Die Möglichkeiten für Pflegeheime im Landkreis Ebersberg, ihre Bewohner vor der aktuellen Hitze zu schützen, sind begrenzt. Ein landkreisweites Konzept gibt es wie fast überall in Deutschland nicht.

Von Johanna Feckl, Ebersberg

Es ist heiß. An diesem Dienstag werden die Temperaturanzeigen in Ebersberg wohl auf bis zu 32 Grad steigen. Laut Deutschem Wetterdienst (DWD) könnten am Untermain sogar bis zu 39 Grad und damit der Höhepunkt der Hitzephase erreicht werden - vorläufig. Vermutlich empfinden die wenigsten solche Temperaturen noch als angenehm - für einige können sie gar lebensbedrohlich werden. So betonte Bundesgesundheitsminister Karl Lauterbach (SPD), dass vor allem ältere und kranke Menschen geschützt werden müssen. "Diese Hitzewelle könnte viele Todesopfer bringen", twitterte er.

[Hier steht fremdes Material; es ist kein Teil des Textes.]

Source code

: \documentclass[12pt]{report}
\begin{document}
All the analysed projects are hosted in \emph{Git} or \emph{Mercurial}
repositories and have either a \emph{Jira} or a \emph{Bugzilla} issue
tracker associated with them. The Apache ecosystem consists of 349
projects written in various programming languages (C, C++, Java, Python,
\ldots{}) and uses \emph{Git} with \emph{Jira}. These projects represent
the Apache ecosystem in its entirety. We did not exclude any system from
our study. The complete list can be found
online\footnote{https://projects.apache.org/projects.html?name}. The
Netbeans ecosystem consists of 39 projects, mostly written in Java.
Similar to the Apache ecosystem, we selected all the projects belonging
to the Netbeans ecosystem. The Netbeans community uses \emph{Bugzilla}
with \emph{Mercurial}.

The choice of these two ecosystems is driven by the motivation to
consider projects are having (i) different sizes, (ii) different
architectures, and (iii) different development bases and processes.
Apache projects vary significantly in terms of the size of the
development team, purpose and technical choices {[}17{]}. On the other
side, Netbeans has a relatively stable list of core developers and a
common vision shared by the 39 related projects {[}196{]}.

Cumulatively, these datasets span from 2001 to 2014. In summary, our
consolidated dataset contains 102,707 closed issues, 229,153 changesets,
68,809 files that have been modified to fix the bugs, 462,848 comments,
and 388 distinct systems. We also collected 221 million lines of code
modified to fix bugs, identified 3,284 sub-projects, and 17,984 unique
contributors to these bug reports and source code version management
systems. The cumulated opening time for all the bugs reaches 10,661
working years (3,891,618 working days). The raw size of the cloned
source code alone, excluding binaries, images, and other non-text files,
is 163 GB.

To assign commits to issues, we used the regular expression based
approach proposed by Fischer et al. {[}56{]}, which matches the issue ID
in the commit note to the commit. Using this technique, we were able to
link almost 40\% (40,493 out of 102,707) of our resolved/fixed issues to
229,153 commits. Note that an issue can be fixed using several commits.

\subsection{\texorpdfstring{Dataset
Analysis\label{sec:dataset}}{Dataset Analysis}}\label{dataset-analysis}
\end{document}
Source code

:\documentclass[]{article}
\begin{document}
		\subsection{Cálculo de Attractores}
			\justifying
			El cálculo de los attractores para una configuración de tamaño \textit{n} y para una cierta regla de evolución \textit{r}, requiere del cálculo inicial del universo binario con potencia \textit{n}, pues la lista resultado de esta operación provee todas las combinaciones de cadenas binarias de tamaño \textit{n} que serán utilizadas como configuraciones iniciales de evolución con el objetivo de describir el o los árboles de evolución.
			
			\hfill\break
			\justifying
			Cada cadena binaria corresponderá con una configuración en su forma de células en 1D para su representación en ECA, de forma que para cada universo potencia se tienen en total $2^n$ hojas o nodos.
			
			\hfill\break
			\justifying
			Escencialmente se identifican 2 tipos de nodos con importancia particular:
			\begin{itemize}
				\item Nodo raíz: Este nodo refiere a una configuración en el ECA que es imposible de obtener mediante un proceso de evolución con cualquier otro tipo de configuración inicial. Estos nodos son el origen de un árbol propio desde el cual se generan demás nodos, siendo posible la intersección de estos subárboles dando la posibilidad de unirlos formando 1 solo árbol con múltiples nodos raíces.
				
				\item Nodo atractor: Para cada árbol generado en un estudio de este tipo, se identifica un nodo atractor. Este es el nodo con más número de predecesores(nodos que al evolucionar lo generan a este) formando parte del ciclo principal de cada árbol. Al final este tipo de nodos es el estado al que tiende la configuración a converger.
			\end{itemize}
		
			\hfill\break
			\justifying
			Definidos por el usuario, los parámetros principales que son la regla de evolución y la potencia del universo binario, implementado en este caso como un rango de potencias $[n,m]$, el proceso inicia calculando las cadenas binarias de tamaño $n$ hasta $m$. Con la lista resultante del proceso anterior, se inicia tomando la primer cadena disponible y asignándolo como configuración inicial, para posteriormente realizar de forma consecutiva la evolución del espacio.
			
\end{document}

Der Vorstandsvorsitzende der Stiftung Patientenschutz Eugen Brysch sagte: "Alte Menschen in den Heimen sind der Affenhitze weitestgehend schutzlos ausgesetzt." Die SZ hat sich im Landkreis Ebersberg umgehört: Welche Vorkehrungen können Pflegeheime überhaupt treffen, um ihre Bewohner vor den steigenden Temperaturen zu schützen?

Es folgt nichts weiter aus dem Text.